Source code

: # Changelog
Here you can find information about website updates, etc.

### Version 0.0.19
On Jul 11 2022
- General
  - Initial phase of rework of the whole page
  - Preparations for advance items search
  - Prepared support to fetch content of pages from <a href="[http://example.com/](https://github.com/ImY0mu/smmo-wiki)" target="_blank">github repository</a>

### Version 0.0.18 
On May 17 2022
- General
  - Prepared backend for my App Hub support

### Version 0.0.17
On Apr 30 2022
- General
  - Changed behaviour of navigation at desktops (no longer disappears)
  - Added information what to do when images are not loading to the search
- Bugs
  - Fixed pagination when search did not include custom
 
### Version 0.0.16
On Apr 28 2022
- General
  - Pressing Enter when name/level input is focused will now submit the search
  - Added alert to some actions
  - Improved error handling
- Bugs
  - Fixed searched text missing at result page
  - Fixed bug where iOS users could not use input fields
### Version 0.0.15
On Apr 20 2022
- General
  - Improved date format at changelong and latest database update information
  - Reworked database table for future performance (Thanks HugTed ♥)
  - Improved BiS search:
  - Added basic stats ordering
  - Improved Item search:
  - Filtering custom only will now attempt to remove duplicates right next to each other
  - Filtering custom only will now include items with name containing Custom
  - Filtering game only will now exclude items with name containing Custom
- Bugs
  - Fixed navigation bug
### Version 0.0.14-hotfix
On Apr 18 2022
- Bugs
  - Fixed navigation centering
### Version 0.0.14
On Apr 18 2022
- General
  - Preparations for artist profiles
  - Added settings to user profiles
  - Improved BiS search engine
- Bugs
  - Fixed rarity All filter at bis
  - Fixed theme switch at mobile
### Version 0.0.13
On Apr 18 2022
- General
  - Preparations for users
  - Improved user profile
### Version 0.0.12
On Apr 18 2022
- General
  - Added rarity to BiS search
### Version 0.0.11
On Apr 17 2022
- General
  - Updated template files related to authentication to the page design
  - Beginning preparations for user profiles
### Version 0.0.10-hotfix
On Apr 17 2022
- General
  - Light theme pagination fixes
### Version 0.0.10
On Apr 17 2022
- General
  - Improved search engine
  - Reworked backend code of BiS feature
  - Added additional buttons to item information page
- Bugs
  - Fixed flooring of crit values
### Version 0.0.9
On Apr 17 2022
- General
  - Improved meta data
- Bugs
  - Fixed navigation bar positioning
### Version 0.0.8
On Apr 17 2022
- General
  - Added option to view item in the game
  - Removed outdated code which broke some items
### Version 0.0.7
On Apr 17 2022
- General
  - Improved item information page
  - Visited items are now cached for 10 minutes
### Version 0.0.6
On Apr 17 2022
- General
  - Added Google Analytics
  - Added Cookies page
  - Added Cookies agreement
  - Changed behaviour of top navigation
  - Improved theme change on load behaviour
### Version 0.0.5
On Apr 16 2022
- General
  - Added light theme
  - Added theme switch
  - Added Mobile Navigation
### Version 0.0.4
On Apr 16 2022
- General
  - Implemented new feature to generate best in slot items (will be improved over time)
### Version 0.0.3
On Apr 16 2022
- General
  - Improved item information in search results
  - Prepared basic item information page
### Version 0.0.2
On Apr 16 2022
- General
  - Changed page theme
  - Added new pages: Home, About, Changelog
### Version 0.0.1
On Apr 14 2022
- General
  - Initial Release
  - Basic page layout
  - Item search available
▬▬▬▬▬▬▬▬▬▬
Scan the records above for the string "engine", then report every line that contains it.

  - Improved BiS search engine
  - Improved search engine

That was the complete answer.